[REQUIREMENT] Take every line containing "aplicativos" from the material and copy it.

[DATA TO USE]
Segment Open

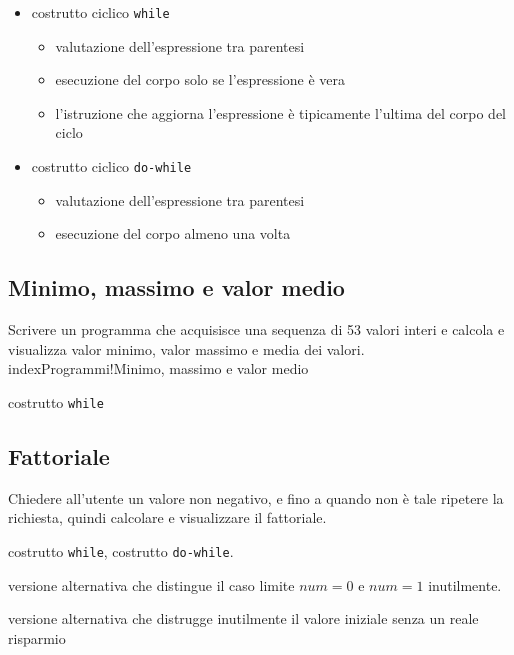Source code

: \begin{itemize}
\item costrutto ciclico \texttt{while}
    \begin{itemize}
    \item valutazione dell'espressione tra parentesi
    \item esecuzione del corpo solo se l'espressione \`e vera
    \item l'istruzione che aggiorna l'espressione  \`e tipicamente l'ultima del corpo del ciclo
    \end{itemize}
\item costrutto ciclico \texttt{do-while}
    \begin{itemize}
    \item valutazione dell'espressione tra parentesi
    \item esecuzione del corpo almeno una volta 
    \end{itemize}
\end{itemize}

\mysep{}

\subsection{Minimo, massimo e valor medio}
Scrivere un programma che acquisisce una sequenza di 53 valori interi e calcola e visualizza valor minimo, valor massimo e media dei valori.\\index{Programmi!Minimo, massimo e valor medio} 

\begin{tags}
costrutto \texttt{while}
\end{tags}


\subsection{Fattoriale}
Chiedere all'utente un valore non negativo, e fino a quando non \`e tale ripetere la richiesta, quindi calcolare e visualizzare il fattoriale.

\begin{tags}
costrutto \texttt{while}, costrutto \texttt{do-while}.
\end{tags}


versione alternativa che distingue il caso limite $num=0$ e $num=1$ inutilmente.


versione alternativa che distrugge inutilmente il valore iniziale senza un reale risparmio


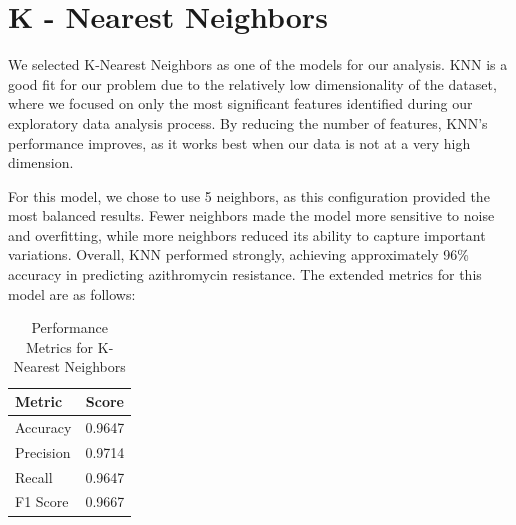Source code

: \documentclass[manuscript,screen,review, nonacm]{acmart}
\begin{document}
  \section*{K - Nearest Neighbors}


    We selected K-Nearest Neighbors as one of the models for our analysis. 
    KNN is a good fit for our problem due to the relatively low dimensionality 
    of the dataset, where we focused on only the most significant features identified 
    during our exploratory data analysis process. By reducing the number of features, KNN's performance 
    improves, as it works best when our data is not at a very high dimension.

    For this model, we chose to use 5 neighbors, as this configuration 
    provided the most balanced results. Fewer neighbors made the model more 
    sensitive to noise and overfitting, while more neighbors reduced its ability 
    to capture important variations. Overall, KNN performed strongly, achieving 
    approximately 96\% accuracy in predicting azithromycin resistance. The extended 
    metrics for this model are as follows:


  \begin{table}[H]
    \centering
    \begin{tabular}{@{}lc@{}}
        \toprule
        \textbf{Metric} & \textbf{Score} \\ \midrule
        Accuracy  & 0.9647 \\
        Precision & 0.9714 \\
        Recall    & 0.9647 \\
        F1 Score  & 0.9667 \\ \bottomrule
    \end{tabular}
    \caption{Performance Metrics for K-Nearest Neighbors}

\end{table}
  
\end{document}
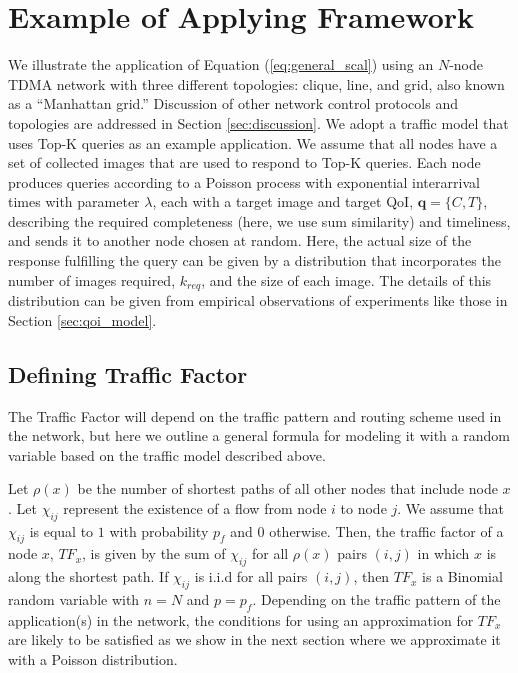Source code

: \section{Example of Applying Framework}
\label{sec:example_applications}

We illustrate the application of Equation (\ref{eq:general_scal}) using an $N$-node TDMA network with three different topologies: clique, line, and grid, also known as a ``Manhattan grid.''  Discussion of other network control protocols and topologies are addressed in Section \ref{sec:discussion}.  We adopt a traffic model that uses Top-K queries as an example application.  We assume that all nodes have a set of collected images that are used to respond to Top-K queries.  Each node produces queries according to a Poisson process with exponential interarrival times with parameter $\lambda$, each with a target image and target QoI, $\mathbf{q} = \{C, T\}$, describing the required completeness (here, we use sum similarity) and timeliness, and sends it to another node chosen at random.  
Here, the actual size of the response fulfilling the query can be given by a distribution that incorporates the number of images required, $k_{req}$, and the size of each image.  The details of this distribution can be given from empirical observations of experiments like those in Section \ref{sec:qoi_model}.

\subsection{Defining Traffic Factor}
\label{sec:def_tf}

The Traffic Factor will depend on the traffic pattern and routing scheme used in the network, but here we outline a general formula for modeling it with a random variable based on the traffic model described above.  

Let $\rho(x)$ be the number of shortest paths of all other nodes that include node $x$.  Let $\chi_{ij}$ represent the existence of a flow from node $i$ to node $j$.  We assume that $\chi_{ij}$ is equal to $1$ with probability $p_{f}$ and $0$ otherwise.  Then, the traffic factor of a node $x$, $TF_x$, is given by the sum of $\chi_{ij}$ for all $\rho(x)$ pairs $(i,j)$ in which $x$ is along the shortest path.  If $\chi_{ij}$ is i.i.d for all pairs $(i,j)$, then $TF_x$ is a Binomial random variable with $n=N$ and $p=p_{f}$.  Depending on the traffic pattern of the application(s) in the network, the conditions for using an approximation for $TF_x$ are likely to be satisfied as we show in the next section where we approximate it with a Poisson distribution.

Segment Closed
Segment Open

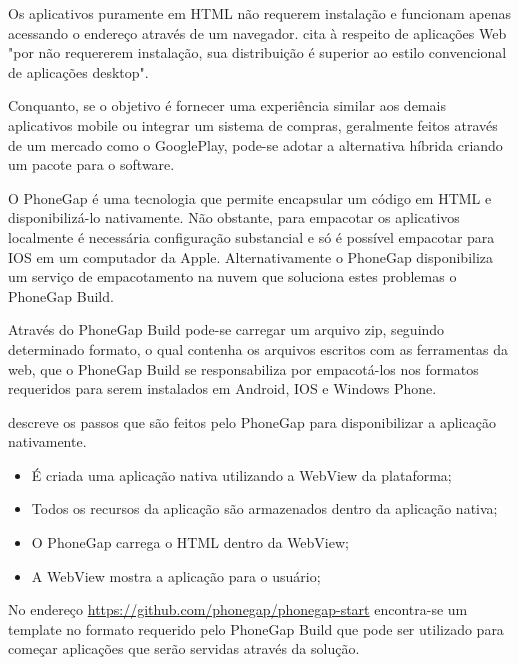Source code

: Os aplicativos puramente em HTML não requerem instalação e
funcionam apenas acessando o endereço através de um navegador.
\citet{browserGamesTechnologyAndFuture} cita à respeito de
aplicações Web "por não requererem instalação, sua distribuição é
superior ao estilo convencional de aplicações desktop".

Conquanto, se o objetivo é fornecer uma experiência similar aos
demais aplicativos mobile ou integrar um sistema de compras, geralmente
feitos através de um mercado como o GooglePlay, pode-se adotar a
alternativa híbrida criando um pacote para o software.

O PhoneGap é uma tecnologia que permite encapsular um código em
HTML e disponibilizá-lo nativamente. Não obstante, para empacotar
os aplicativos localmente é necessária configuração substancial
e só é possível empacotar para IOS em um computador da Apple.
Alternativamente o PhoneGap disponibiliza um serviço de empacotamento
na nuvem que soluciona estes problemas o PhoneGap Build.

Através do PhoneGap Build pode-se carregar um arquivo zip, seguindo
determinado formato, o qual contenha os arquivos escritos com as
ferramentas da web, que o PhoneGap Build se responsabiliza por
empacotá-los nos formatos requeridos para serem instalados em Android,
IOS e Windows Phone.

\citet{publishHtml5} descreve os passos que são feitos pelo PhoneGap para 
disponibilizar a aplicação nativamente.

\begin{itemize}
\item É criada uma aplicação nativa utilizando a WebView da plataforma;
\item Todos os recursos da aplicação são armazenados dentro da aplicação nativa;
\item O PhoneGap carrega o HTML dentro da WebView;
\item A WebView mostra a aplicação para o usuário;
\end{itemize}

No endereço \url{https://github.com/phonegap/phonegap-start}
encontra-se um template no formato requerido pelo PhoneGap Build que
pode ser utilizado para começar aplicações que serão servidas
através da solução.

Segment Closed
Segment Open

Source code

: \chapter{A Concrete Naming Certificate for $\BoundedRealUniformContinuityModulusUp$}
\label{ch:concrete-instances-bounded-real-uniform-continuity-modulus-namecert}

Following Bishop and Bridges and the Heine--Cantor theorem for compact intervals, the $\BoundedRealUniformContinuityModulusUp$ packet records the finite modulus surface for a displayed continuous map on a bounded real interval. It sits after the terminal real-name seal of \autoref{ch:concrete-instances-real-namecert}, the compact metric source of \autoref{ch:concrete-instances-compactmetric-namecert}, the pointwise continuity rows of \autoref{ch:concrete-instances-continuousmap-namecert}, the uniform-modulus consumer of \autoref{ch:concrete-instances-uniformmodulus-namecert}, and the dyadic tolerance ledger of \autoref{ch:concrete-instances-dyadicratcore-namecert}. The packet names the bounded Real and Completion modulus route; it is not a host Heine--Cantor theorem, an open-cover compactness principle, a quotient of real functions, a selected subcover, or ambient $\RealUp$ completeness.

Segment Closed

[WRITTEN SOLUTION]
: Os aplicativos puramente em HTML não requerem instalação e
demais aplicativos mobile ou integrar um sistema de compras, geralmente
os aplicativos localmente é necessária configuração substancial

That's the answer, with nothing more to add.